To play SR requires a moderate level of skill. To master it, devotion and time are prerequisites. Each set of races leading up to the grand finale requires a set amount of championship points until it can be unlocked. Hence, you’ll find yourself re-running all the tracks several times, trying to squeeze an extra second here, or higher place there.
Slalom is definitely the trickiest of all the disciplines to get the hang of. Quite simply, you have to carefully glide your avatar through hundreds and hundreds of slim checkpoints, which are craftily placed so as to keep you wrong-footed (or wrong-skied) for much of the race. Giant slalom is a little easier, with bigger checkpoints and greater distance between them, but which advantage is unfortunately used by the AI as well.

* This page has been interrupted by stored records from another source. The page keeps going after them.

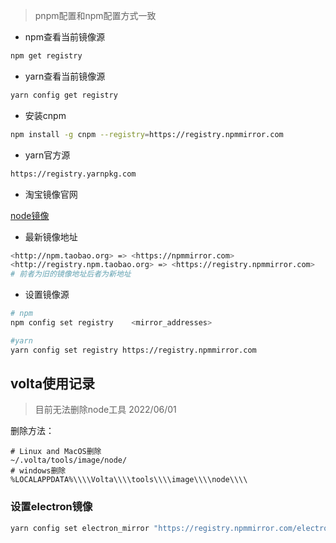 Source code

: > pnpm配置和npm配置方式一致


- npm查看当前镜像源

```bash
npm get registry
```

- yarn查看当前镜像源

```bash
yarn config get registry
```

- 安装cnpm

```bash
npm install -g cnpm --registry=https://registry.npmmirror.com
```

- yarn官方源

```latex
https://registry.yarnpkg.com
```

- 淘宝镜像官网

[node镜像](https://developer.aliyun.com/mirror/NPM?spm=a2c6h.13651102.0.0.4c771b11cMgyMv)

- 最新镜像地址

```bash
<http://npm.taobao.org> => <https://npmmirror.com>
<http://registry.npm.taobao.org> => <https://registry.npmmirror.com>
# 前者为旧的镜像地址后者为新地址
```

- 设置镜像源

```bash
# npm
npm config set registry    <mirror_addresses>

#yarn
yarn config set registry https://registry.npmmirror.com
```

## volta使用记录

> 目前无法删除node工具 2022/06/01


删除方法：

```
# Linux and MacOS删除
~/.volta/tools/image/node/
# windows删除
%LOCALAPPDATA%\\\\Volta\\\\tools\\\\image\\\\node\\\\
```

### 设置electron镜像

```bash
yarn config set electron_mirror "https://registry.npmmirror.com/electron"
```
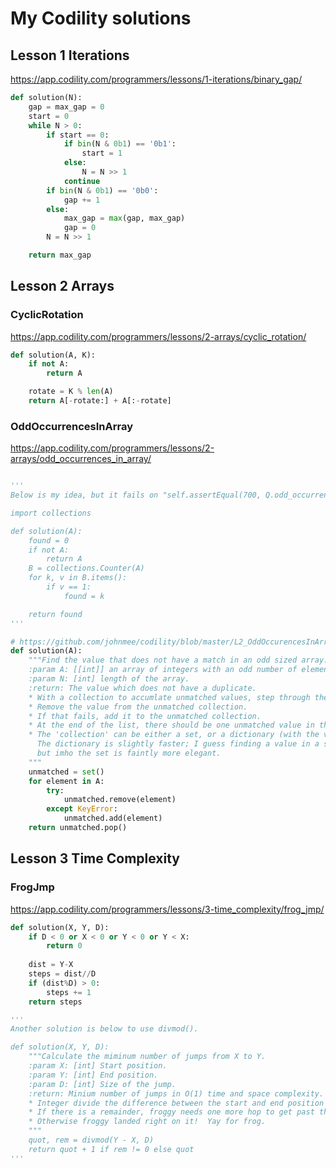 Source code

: # My Codility solutions

## Lesson 1 Iterations
https://app.codility.com/programmers/lessons/1-iterations/binary_gap/

```python
def solution(N):
    gap = max_gap = 0
    start = 0
    while N > 0:
        if start == 0:
            if bin(N & 0b1) == '0b1':
                start = 1
            else:
                N = N >> 1
            continue
        if bin(N & 0b1) == '0b0':
            gap += 1
        else:
            max_gap = max(gap, max_gap)
            gap = 0
        N = N >> 1

    return max_gap
```

## Lesson 2 Arrays

### CyclicRotation
https://app.codility.com/programmers/lessons/2-arrays/cyclic_rotation/

```python
def solution(A, K):
    if not A:
        return A

    rotate = K % len(A)
    return A[-rotate:] + A[:-rotate]
```
### OddOccurrencesInArray
https://app.codility.com/programmers/lessons/2-arrays/odd_occurrences_in_array/

```python

'''
Below is my idea, but it fails on "self.assertEqual(700, Q.odd_occurrences_in_array.solution(arr))"

import collections

def solution(A):
    found = 0
    if not A:
        return A
    B = collections.Counter(A)
    for k, v in B.items():
        if v == 1:
            found = k

    return found
'''

# https://github.com/johnmee/codility/blob/master/L2_OddOccurencesInArray.py
def solution(A):
    """Find the value that does not have a match in an odd sized array.
    :param A: [[int]] an array of integers with an odd number of elements.
    :param N: [int] length of the array.
    :return: The value which does not have a duplicate.
    * With a collection to accumlate unmatched values, step through the array.
    * Remove the value from the unmatched collection.
    * If that fails, add it to the unmatched collection.
    * At the end of the list, there should be one unmatched value in the collection.
    * The 'collection' can be either a set, or a dictionary (with the value as the key and a boolean as the value).
      The dictionary is slightly faster; I guess finding a value in a set is more work than indexed dict keys,
      but imho the set is faintly more elegant.
    """
    unmatched = set()
    for element in A:
        try:
            unmatched.remove(element)
        except KeyError:
            unmatched.add(element)
    return unmatched.pop()
```

## Lesson 3 Time Complexity

### FrogJmp
https://app.codility.com/programmers/lessons/3-time_complexity/frog_jmp/

```python
def solution(X, Y, D):
    if D < 0 or X < 0 or Y < 0 or Y < X:
        return 0
    
    dist = Y-X
    steps = dist//D
    if (dist%D) > 0:
        steps += 1
    return steps

'''
Another solution is below to use divmod().

def solution(X, Y, D):
    """Calculate the miminum number of jumps from X to Y.
    :param X: [int] Start position.
    :param Y: [int] End position.
    :param D: [int] Size of the jump.
    :return: Minium number of jumps in O(1) time and space complexity.
    * Integer divide the difference between the start and end position by the jump size.
    * If there is a remainder, froggy needs one more hop to get past the end.
    * Otherwise froggy landed right on it!  Yay for frog.
    """
    quot, rem = divmod(Y - X, D)
    return quot + 1 if rem != 0 else quot
'''
``` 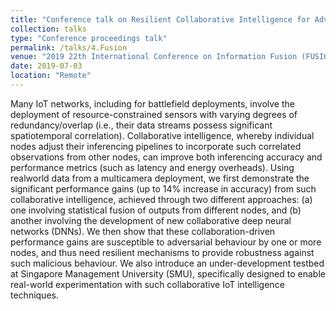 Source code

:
 ```yaml
---
title: "Conference talk on Resilient Collaborative Intelligence for Adversarial IoT Environments"
collection: talks
type: "Conference proceedings talk"
permalink: /talks/4.Fusion
venue: "2019 22th International Conference on Information Fusion (FUSION)"
date: 2019-07-03
location: "Remote"
---
```


Many IoT networks, including for battlefield deployments, involve the deployment of resource-constrained sensors with varying degrees of redundancy/overlap (i.e., their data streams possess significant spatiotemporal correlation). Collaborative intelligence, whereby individual nodes adjust their inferencing pipelines to incorporate such correlated observations from other nodes, can improve both inferencing accuracy and performance metrics (such as latency and energy overheads). Using realworld data from a multicamera deployment, we first demonstrate the significant performance gains (up to 14% increase in accuracy) from such collaborative intelligence, achieved through two different approaches: (a) one involving statistical fusion of outputs from different nodes, and (b) another involving the development of new collaborative deep neural networks (DNNs). We then show that these collaboration-driven performance gains are susceptible to adversarial behaviour by one or more nodes, and thus need resilient mechanisms to provide robustness against such malicious behaviour. We also introduce an under-development testbed at Singapore Management University (SMU), specifically designed to enable real-world experimentation with such collaborative IoT intelligence techniques. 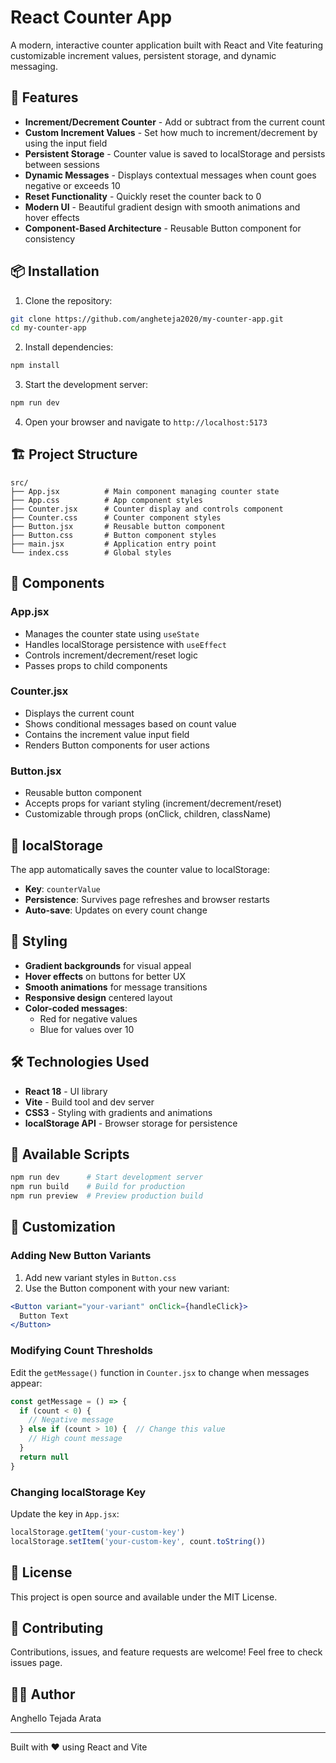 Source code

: # React Counter App

A modern, interactive counter application built with React and Vite featuring customizable increment values, persistent storage, and dynamic messaging.

## 🚀 Features

- **Increment/Decrement Counter** - Add or subtract from the current count
- **Custom Increment Values** - Set how much to increment/decrement by using the input field
- **Persistent Storage** - Counter value is saved to localStorage and persists between sessions
- **Dynamic Messages** - Displays contextual messages when count goes negative or exceeds 10
- **Reset Functionality** - Quickly reset the counter back to 0
- **Modern UI** - Beautiful gradient design with smooth animations and hover effects
- **Component-Based Architecture** - Reusable Button component for consistency

## 📦 Installation

1. Clone the repository:
```bash
git clone https://github.com/angheteja2020/my-counter-app.git
cd my-counter-app
```

2. Install dependencies:
```bash
npm install
```

3. Start the development server:
```bash
npm run dev
```

4. Open your browser and navigate to `http://localhost:5173`

## 🏗️ Project Structure

```
src/
├── App.jsx          # Main component managing counter state
├── App.css          # App component styles
├── Counter.jsx      # Counter display and controls component
├── Counter.css      # Counter component styles
├── Button.jsx       # Reusable button component
├── Button.css       # Button component styles
├── main.jsx         # Application entry point
└── index.css        # Global styles
```

## 🧩 Components

### App.jsx
- Manages the counter state using `useState`
- Handles localStorage persistence with `useEffect`
- Controls increment/decrement/reset logic
- Passes props to child components

### Counter.jsx
- Displays the current count
- Shows conditional messages based on count value
- Contains the increment value input field
- Renders Button components for user actions

### Button.jsx
- Reusable button component
- Accepts props for variant styling (increment/decrement/reset)
- Customizable through props (onClick, children, className)

## 💾 localStorage

The app automatically saves the counter value to localStorage:
- **Key**: `counterValue`
- **Persistence**: Survives page refreshes and browser restarts
- **Auto-save**: Updates on every count change

## 🎨 Styling

- **Gradient backgrounds** for visual appeal
- **Hover effects** on buttons for better UX
- **Smooth animations** for message transitions
- **Responsive design** centered layout
- **Color-coded messages**:
  - Red for negative values
  - Blue for values over 10

## 🛠️ Technologies Used

- **React 18** - UI library
- **Vite** - Build tool and dev server
- **CSS3** - Styling with gradients and animations
- **localStorage API** - Browser storage for persistence

## 📝 Available Scripts

```bash
npm run dev      # Start development server
npm run build    # Build for production
npm run preview  # Preview production build
```

## 🔧 Customization

### Adding New Button Variants
1. Add new variant styles in `Button.css`
2. Use the Button component with your new variant:
```jsx
<Button variant="your-variant" onClick={handleClick}>
  Button Text
</Button>
```

### Modifying Count Thresholds
Edit the `getMessage()` function in `Counter.jsx` to change when messages appear:
```javascript
const getMessage = () => {
  if (count < 0) {
    // Negative message
  } else if (count > 10) {  // Change this value
    // High count message
  }
  return null
}
```

### Changing localStorage Key
Update the key in `App.jsx`:
```javascript
localStorage.getItem('your-custom-key')
localStorage.setItem('your-custom-key', count.toString())
```

## 📄 License

This project is open source and available under the MIT License.

## 🤝 Contributing

Contributions, issues, and feature requests are welcome! Feel free to check issues page.

## 👨‍💻 Author

Anghello Tejada Arata

---

Built with ❤️ using React and Vite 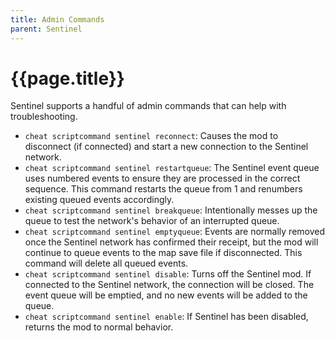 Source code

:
 ```yaml
---
title: Admin Commands
parent: Sentinel
---
```

# {{page.title}}

Sentinel supports a handful of admin commands that can help with troubleshooting.

- `cheat scriptcommand sentinel reconnect`: Causes the mod to disconnect (if connected) and start a new connection to the Sentinel network.
- `cheat scriptcommand sentinel restartqueue`: The Sentinel event queue uses numbered events to ensure they are processed in the correct sequence. This command restarts the queue from 1 and renumbers existing queued events accordingly.
- `cheat scriptcommand sentinel breakqueue`: Intentionally messes up the queue to test the network's behavior of an interrupted queue.
- `cheat scriptcommand sentinel emptyqueue`: Events are normally removed once the Sentinel network has confirmed their receipt, but the mod will continue to queue events to the map save file if disconnected. This command will delete all queued events.
- `cheat scriptcommand sentinel disable`: Turns off the Sentinel mod. If connected to the Sentinel network, the connection will be closed. The event queue will be emptied, and no new events will be added to the queue.
- `cheat scriptcommand sentinel enable`: If Sentinel has been disabled, returns the mod to normal behavior.

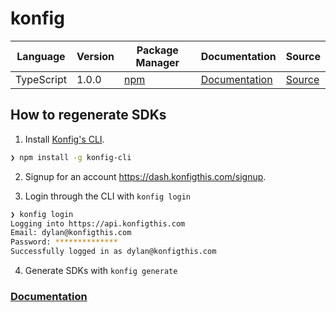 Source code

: # konfig

|Language|Version|Package Manager|Documentation|Source|
|-|-|-|-|-|
|TypeScript|1.0.0|[npm](https://www.npmjs.com/package/pet-store-typescript-sdk/v/1.0.0)|[Documentation](https://github.com/konfig-dev/petstore-sdks/tree/main/typescript/README.md)|[Source](https://github.com/konfig-dev/petstore-sdks/tree/main/typescript)|


## How to regenerate SDKs

1. Install [Konfig's CLI](https://www.npmjs.com/package/konfig-cli).

```bash
❯ npm install -g konfig-cli
```

2. Signup for an account https://dash.konfigthis.com/signup.

3. Login through the CLI with `konfig login`

```bash
❯ konfig login
Logging into https://api.konfigthis.com
Email: dylan@konfigthis.com
Password: **************
Successfully logged in as dylan@konfigthis.com
```

4. Generate SDKs with `konfig generate`

### [Documentation](https://konfigthis.com/docs)
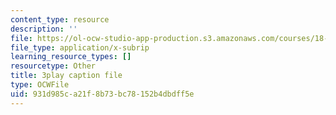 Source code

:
 ```yaml
---
content_type: resource
description: ''
file: https://ol-ocw-studio-app-production.s3.amazonaws.com/courses/18-03sc-differential-equations-fall-2011/931d985ca21f8b73bc78152b4dbdff5e_JbuG6u2ko_0.srt
file_type: application/x-subrip
learning_resource_types: []
resourcetype: Other
title: 3play caption file
type: OCWFile
uid: 931d985c-a21f-8b73-bc78-152b4dbdff5e
---
```

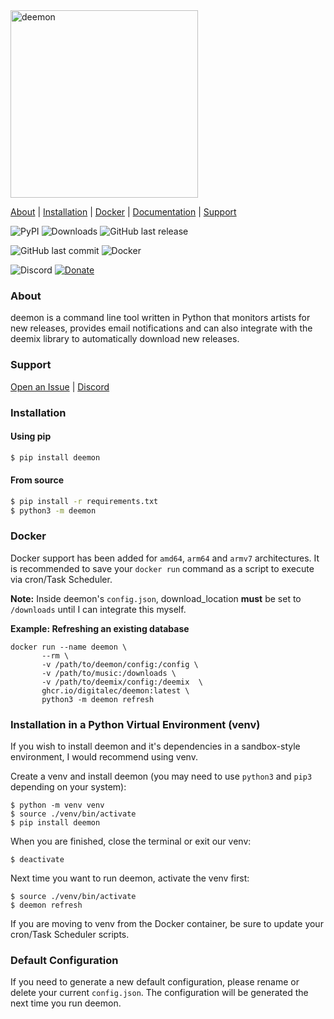 <img src="deemon/assets/images/deemon.png" alt="deemon" width="300">

[About](#about) | [Installation](#installation) | [Docker](#docker) | [Documentation](https://digitalec.github.io/deemon) | [Support](#support)

![PyPI](https://img.shields.io/pypi/v/deemon?style=for-the-badge)
![Downloads](https://img.shields.io/pypi/dm/deemon?style=for-the-badge)
![GitHub last release](https://img.shields.io/github/release-date/digitalec/deemon?style=for-the-badge)

![GitHub last commit](https://img.shields.io/github/last-commit/digitalec/deemon?style=for-the-badge)
![Docker](https://img.shields.io/github/actions/workflow/status/digitalec/deemon/deploy-docker.yml?branch=main&style=for-the-badge&logo=docker)

![Discord](https://img.shields.io/discord/831356172464160838?style=for-the-badge&logo=discord)
[![Donate](https://img.shields.io/badge/Donate-PayPal-blue?style=for-the-badge&logo=paypal)](https://paypal.me/digitalec)


### About
deemon is a command line tool written in Python that monitors artists for new releases, provides email notifications and can also integrate with the deemix library to automatically download new releases.

### Support
[Open an Issue](https://github.com/digitalec/deemon/issues/new) | [Discord](https://discord.gg/KzNCG2tkvn)

### Installation

#### Using pip

```bash
$ pip install deemon
```

#### From source
```bash
$ pip install -r requirements.txt
$ python3 -m deemon
```

### Docker

Docker support has been added for `amd64`, `arm64` and `armv7` architectures. It is recommended to save your `docker run` command as a script to execute via cron/Task Scheduler.

**Note:** Inside deemon's `config.json`, download_location **must** be set to `/downloads` until I can integrate this myself.

**Example: Refreshing an existing database**
```
docker run --name deemon \
       --rm \
       -v /path/to/deemon/config:/config \
       -v /path/to/music:/downloads \
       -v /path/to/deemix/config:/deemix  \
       ghcr.io/digitalec/deemon:latest \
       python3 -m deemon refresh
```

### Installation in a Python Virtual Environment (venv)

If you wish to install deemon and it's dependencies in a sandbox-style environment, I would recommend using venv.

Create a venv and install deemon (you may need to use `python3` and `pip3` depending on your system):
```commandline
$ python -m venv venv
$ source ./venv/bin/activate
$ pip install deemon
```

When you are finished, close the terminal or exit our venv:
```commandline
$ deactivate
```

Next time you want to run deemon, activate the venv first:
```commandline
$ source ./venv/bin/activate
$ deemon refresh
```

If you are moving to venv from the Docker container, be sure to update your cron/Task Scheduler scripts.

### Default Configuration
If you need to generate a new default configuration, please rename or delete your current `config.json`. The
configuration will be generated the next time you run deemon.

Super-g is simply a nippy checkpoint race that thankfully has far fewer turns than the slaloms, and downhill takes it to a whole new level, forcing you to claw your breath back at speeds of up to 160 kph. Quite how candidly that adheres to the reality of skiing I couldn’t possibly comment, but I can most assuredly advise you that it goggle-blisteringly fast.
As an age-old axiom never quite got round to quoting: ‘the faster they go, the harder they fall’. Oh yes, the harder they fall. With something very similar to a ragdoll physics engine, SR has your brave little sportsman tumbling downhill at remarkably frequent intervals. It takes little effort to convince your hapless chappy to dismount his plastic steeds and plunge down the slopes at quite literally ‘breakneck’ speed, with limbs flailing into grotesque contortions that the human body was certainly not designed to perform.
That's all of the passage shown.